(Source data)
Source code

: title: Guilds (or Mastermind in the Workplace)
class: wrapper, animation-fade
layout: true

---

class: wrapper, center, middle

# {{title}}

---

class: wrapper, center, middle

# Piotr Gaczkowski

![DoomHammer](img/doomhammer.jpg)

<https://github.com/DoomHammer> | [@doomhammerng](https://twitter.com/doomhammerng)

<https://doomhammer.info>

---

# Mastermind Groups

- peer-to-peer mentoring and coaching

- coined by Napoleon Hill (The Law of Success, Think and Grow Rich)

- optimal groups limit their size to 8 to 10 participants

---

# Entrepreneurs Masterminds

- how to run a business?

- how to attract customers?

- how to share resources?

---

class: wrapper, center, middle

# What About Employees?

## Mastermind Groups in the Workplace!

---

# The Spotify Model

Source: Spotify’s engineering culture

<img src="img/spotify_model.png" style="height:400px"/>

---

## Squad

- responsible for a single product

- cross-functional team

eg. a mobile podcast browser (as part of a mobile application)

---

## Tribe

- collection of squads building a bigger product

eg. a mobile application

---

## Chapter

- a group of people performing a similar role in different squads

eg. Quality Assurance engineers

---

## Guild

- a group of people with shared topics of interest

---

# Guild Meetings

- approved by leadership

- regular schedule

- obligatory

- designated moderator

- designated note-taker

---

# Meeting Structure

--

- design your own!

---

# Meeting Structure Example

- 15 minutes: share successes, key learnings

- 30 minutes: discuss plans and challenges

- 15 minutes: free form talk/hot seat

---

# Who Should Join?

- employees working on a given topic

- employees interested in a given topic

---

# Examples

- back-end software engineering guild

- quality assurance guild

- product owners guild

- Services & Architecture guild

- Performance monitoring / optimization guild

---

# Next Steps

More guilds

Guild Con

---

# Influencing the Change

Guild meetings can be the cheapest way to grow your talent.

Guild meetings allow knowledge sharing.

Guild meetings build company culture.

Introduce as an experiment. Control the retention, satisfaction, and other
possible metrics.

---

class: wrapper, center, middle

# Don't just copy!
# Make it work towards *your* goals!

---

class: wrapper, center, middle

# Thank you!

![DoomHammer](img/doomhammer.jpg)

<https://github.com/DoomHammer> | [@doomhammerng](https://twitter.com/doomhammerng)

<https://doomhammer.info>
(End Source data)
(Source data)
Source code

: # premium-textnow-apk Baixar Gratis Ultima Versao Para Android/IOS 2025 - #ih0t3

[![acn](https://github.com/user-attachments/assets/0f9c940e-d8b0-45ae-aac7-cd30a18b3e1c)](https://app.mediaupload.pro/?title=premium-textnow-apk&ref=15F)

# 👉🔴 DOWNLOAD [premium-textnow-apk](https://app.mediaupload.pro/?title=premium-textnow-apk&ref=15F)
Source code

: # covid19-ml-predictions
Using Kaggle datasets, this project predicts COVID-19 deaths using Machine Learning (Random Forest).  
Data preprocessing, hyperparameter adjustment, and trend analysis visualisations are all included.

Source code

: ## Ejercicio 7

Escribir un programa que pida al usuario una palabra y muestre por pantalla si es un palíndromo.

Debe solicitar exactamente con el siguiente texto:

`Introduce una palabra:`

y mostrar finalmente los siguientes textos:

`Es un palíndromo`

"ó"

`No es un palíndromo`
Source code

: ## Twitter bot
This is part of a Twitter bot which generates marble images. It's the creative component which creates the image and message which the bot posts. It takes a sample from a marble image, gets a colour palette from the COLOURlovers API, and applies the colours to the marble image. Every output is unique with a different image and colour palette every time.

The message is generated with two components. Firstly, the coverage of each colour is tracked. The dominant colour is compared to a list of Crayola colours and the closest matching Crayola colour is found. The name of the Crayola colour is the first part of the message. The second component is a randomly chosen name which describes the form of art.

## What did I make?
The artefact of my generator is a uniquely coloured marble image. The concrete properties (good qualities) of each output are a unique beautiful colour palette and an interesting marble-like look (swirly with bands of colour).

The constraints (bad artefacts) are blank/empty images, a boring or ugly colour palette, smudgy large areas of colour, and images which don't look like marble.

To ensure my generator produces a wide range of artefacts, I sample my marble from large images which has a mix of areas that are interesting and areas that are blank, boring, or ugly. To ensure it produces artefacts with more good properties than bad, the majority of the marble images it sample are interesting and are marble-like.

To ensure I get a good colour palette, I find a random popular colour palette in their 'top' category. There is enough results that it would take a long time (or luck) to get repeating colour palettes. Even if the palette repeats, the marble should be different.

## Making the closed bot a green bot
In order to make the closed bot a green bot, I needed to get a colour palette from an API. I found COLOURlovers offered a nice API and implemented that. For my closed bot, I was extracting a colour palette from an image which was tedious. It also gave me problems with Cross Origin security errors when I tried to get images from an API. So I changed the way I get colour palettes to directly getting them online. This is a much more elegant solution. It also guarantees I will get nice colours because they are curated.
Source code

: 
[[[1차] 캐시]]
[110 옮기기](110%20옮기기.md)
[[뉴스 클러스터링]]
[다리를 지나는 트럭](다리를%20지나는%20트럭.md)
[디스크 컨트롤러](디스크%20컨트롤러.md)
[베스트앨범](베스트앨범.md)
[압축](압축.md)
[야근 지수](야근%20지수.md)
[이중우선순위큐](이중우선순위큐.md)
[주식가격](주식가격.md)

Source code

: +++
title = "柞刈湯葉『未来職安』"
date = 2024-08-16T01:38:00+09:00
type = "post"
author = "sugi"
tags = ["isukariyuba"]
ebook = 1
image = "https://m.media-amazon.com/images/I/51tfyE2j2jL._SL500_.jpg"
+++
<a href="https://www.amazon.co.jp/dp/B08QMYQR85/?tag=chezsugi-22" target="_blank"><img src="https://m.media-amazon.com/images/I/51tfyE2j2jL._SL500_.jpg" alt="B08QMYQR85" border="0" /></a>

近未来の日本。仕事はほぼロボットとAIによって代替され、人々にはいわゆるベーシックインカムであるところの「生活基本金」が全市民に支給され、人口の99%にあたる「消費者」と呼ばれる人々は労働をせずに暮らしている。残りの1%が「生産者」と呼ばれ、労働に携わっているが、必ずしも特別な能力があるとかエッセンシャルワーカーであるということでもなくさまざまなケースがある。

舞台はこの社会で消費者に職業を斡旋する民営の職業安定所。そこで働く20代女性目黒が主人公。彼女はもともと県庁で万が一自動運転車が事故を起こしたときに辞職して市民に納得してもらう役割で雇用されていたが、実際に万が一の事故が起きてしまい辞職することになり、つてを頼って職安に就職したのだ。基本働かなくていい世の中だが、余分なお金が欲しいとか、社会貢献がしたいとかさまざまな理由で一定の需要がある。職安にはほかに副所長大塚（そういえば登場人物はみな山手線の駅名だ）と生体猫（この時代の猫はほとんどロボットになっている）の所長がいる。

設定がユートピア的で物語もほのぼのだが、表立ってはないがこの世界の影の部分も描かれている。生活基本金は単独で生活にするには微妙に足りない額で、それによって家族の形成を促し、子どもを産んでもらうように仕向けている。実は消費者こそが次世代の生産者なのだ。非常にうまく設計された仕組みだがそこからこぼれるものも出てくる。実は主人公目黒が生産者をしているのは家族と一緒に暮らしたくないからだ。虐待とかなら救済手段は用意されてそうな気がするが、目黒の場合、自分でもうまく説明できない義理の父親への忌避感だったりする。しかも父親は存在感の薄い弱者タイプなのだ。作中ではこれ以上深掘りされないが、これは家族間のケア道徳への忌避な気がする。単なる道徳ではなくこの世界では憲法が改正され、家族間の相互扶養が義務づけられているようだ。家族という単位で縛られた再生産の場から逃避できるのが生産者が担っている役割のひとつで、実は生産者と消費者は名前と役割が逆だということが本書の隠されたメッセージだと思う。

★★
(End Source data)
**What you will do**. Reproduce word for word the material above, beginning with the line that contains "- designated moderator" and ending with the line that contains "- product owners guild".

**Solution for this task**.
- designated moderator

- designated note-taker

---

# Meeting Structure

--

- design your own!

---

# Meeting Structure Example

- 15 minutes: share successes, key learnings

- 30 minutes: discuss plans and challenges

- 15 minutes: free form talk/hot seat

---

# Who Should Join?

- employees working on a given topic

- employees interested in a given topic

---

# Examples

- back-end software engineering guild

- quality assurance guild

- product owners guild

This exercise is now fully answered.